--- How to complete this task ---
Your answer should be the full set of records, printed exactly as they stand.

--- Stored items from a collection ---
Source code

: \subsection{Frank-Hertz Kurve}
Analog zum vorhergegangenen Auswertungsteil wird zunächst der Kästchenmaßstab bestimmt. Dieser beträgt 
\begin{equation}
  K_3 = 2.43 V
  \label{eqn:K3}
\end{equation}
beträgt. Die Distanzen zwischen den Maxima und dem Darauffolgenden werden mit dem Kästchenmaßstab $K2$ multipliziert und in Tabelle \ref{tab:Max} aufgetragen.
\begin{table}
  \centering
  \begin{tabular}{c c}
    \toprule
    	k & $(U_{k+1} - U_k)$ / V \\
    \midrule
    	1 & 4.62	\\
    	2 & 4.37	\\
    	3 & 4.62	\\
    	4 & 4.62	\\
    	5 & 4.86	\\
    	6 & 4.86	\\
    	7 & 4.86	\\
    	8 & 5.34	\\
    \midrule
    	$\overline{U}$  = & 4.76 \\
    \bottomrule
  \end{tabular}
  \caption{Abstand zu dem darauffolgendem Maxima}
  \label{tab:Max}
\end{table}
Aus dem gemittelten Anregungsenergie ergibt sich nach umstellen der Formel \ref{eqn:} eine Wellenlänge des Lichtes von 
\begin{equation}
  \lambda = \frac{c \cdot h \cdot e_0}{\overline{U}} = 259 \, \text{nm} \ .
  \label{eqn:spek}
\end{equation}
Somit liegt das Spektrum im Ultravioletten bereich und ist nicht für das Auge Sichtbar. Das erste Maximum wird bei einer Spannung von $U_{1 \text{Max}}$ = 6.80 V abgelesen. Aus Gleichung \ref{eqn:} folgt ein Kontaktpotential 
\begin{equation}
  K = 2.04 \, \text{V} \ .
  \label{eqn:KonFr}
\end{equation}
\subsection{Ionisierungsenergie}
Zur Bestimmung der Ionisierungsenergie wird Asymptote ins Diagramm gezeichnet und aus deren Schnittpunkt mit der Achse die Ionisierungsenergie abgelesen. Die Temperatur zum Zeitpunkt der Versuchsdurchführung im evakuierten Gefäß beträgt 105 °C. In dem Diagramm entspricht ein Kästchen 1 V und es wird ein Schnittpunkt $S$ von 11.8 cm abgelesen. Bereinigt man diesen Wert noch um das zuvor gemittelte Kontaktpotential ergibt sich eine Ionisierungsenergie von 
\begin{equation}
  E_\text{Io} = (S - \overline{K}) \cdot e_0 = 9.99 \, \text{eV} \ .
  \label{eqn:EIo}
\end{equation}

--- Answer to the problem ---
Source code

: \subsection{Frank-Hertz Kurve}
Analog zum vorhergegangenen Auswertungsteil wird zunächst der Kästchenmaßstab bestimmt. Dieser beträgt 
\begin{equation}
  K_3 = 2.43 V
  \label{eqn:K3}
\end{equation}
beträgt. Die Distanzen zwischen den Maxima und dem Darauffolgenden werden mit dem Kästchenmaßstab $K2$ multipliziert und in Tabelle \ref{tab:Max} aufgetragen.
\begin{table}
  \centering
  \begin{tabular}{c c}
    \toprule
    	k & $(U_{k+1} - U_k)$ / V \\
    \midrule
    	1 & 4.62	\\
    	2 & 4.37	\\
    	3 & 4.62	\\
    	4 & 4.62	\\
    	5 & 4.86	\\
    	6 & 4.86	\\
    	7 & 4.86	\\
    	8 & 5.34	\\
    \midrule
    	$\overline{U}$  = & 4.76 \\
    \bottomrule
  \end{tabular}
  \caption{Abstand zu dem darauffolgendem Maxima}
  \label{tab:Max}
\end{table}
Aus dem gemittelten Anregungsenergie ergibt sich nach umstellen der Formel \ref{eqn:} eine Wellenlänge des Lichtes von 
\begin{equation}
  \lambda = \frac{c \cdot h \cdot e_0}{\overline{U}} = 259 \, \text{nm} \ .
  \label{eqn:spek}
\end{equation}
Somit liegt das Spektrum im Ultravioletten bereich und ist nicht für das Auge Sichtbar. Das erste Maximum wird bei einer Spannung von $U_{1 \text{Max}}$ = 6.80 V abgelesen. Aus Gleichung \ref{eqn:} folgt ein Kontaktpotential 
\begin{equation}
  K = 2.04 \, \text{V} \ .
  \label{eqn:KonFr}
\end{equation}
\subsection{Ionisierungsenergie}
Zur Bestimmung der Ionisierungsenergie wird Asymptote ins Diagramm gezeichnet und aus deren Schnittpunkt mit der Achse die Ionisierungsenergie abgelesen. Die Temperatur zum Zeitpunkt der Versuchsdurchführung im evakuierten Gefäß beträgt 105 °C. In dem Diagramm entspricht ein Kästchen 1 V und es wird ein Schnittpunkt $S$ von 11.8 cm abgelesen. Bereinigt man diesen Wert noch um das zuvor gemittelte Kontaktpotential ergibt sich eine Ionisierungsenergie von 
\begin{equation}
  E_\text{Io} = (S - \overline{K}) \cdot e_0 = 9.99 \, \text{eV} \ .
  \label{eqn:EIo}
\end{equation}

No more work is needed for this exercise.